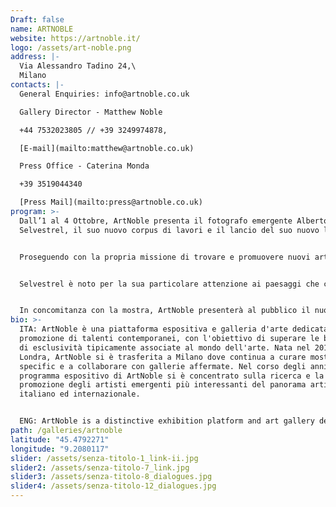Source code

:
 ```yaml
---
Draft: false
name: ARTNOBLE
website: https://artnoble.it/
logo: /assets/art-noble.png
address: |-
  Via Alessandro Tadino 24,\
  Milano
contacts: |-
  General Enquiries: info@artnoble.co.uk

  Gallery Director - Matthew Noble 

  +44 7532023805 // +39 3249974878, 

  [E-mail](mailto:matthew@artnoble.co.uk)

  Press Office - Caterina Monda 

  +39 3519044340

  [Press Mail](mailto:press@artnoble.co.uk)
program: >-
  Dall’1 al 4 Ottobre, ArtNoble presenta il fotografo emergente Alberto
  Selvestrel, il suo nuovo corpus di lavori e il lancio del suo nuovo libro.


  Proseguendo con la propria missione di trovare e promuovere nuovi artisti emergenti e di curare mostre site-specific, ArtNoble è lieto di annunciare il debutto del giovane fotografo italiano, Alberto Selvestrel. A causa dell'emergenza Covid-19, il MIA Photo Fair, dove Selvestrel avrebbe dovuto esporre, è stato annullato, ma ArtNoble ha deciso di aderire al progetto DAAM (Dovevo Andare Al MIA) per continuare la propria attività di sostegno nei confronti di giovani artisti.\


  Selvestrel è noto per la sua particolare attenzione ai paesaggi che coniugano sintesi e luminosità. Nella sua nuova serie, Selvestrel analizza il rapporto tra l’ambiente naturale e quello costruito. Il suo lavoro mette in discussione il rapporto di coesione tra la sua distonica visione del mondo e le suggestive geometrie architettoniche, trasportando lo spettatore in un mondo dove l’opera dell'uomo e l’opera della natura possono convivere senza tensioni.\


  In concomitanza con la mostra, ArtNoble presenterà al pubblico il nuovo libro di Alberto Selvestrel intitolato "Dialogues", che includerà il suo ultimo corpus di lavori.
bio: >-
  ITA: ArtNoble è una piattaforma espositiva e galleria d'arte dedicata alla
  promozione di talenti contemporanei, con l'obiettivo di superare le barriere
  di esclusività tipicamente associate al mondo dell'arte. Nata nel 2018 a
  Londra, ArtNoble si è trasferita a Milano dove continua a curare mostre site
  specific e a collaborare con gallerie affermate. Nel corso degli anni, il
  programma espositivo di ArtNoble si è concentrato sulla ricerca e la
  promozione degli artisti emergenti più interessanti del panorama artistico
  italiano ed internazionale.


  ENG: ArtNoble is a distinctive exhibition platform and art gallery dedicated to the promotion of unique contemporary talents, aiming to push the barriers of exclusivity typically associated with the art world. Set up in 2018 in London, ArtNoble has since moved to Milan where it continues to curate site-specific exhibitions and collaborate with established galleries. Over the years, ArtNoble's exhibition program has focused on researching and showcasing the most exciting and sought-after emerging artists on the Italian and International art scene.
path: /galleries/artnoble
latitude: "45.4792271"
longitude: "9.2080117"
slider: /assets/senza-titolo-1_link-ii.jpg
slider2: /assets/senza-titolo-7_link.jpg
slider3: /assets/senza-titolo-8_dialogues.jpg
slider4: /assets/senza-titolo-12_dialogues.jpg
---
```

What is needed
Line by line and exactly, write out the material above. Skip the pictures.

Answer space
Source code

:
 ```yaml
---
Draft: false
name: ARTNOBLE
website: https://artnoble.it/
logo: /assets/art-noble.png
address: |-
  Via Alessandro Tadino 24,\
  Milano
contacts: |-
  General Enquiries: info@artnoble.co.uk

  Gallery Director - Matthew Noble 

  +44 7532023805 // +39 3249974878, 

  [E-mail](mailto:matthew@artnoble.co.uk)

  Press Office - Caterina Monda 

  +39 3519044340

  [Press Mail](mailto:press@artnoble.co.uk)
program: >-
  Dall’1 al 4 Ottobre, ArtNoble presenta il fotografo emergente Alberto
  Selvestrel, il suo nuovo corpus di lavori e il lancio del suo nuovo libro.


  Proseguendo con la propria missione di trovare e promuovere nuovi artisti emergenti e di curare mostre site-specific, ArtNoble è lieto di annunciare il debutto del giovane fotografo italiano, Alberto Selvestrel. A causa dell'emergenza Covid-19, il MIA Photo Fair, dove Selvestrel avrebbe dovuto esporre, è stato annullato, ma ArtNoble ha deciso di aderire al progetto DAAM (Dovevo Andare Al MIA) per continuare la propria attività di sostegno nei confronti di giovani artisti.\


  Selvestrel è noto per la sua particolare attenzione ai paesaggi che coniugano sintesi e luminosità. Nella sua nuova serie, Selvestrel analizza il rapporto tra l’ambiente naturale e quello costruito. Il suo lavoro mette in discussione il rapporto di coesione tra la sua distonica visione del mondo e le suggestive geometrie architettoniche, trasportando lo spettatore in un mondo dove l’opera dell'uomo e l’opera della natura possono convivere senza tensioni.\


  In concomitanza con la mostra, ArtNoble presenterà al pubblico il nuovo libro di Alberto Selvestrel intitolato "Dialogues", che includerà il suo ultimo corpus di lavori.
bio: >-
  ITA: ArtNoble è una piattaforma espositiva e galleria d'arte dedicata alla
  promozione di talenti contemporanei, con l'obiettivo di superare le barriere
  di esclusività tipicamente associate al mondo dell'arte. Nata nel 2018 a
  Londra, ArtNoble si è trasferita a Milano dove continua a curare mostre site
  specific e a collaborare con gallerie affermate. Nel corso degli anni, il
  programma espositivo di ArtNoble si è concentrato sulla ricerca e la
  promozione degli artisti emergenti più interessanti del panorama artistico
  italiano ed internazionale.


  ENG: ArtNoble is a distinctive exhibition platform and art gallery dedicated to the promotion of unique contemporary talents, aiming to push the barriers of exclusivity typically associated with the art world. Set up in 2018 in London, ArtNoble has since moved to Milan where it continues to curate site-specific exhibitions and collaborate with established galleries. Over the years, ArtNoble's exhibition program has focused on researching and showcasing the most exciting and sought-after emerging artists on the Italian and International art scene.
path: /galleries/artnoble
latitude: "45.4792271"
longitude: "9.2080117"
slider: /assets/senza-titolo-1_link-ii.jpg
slider2: /assets/senza-titolo-7_link.jpg
slider3: /assets/senza-titolo-8_dialogues.jpg
slider4: /assets/senza-titolo-12_dialogues.jpg
---
```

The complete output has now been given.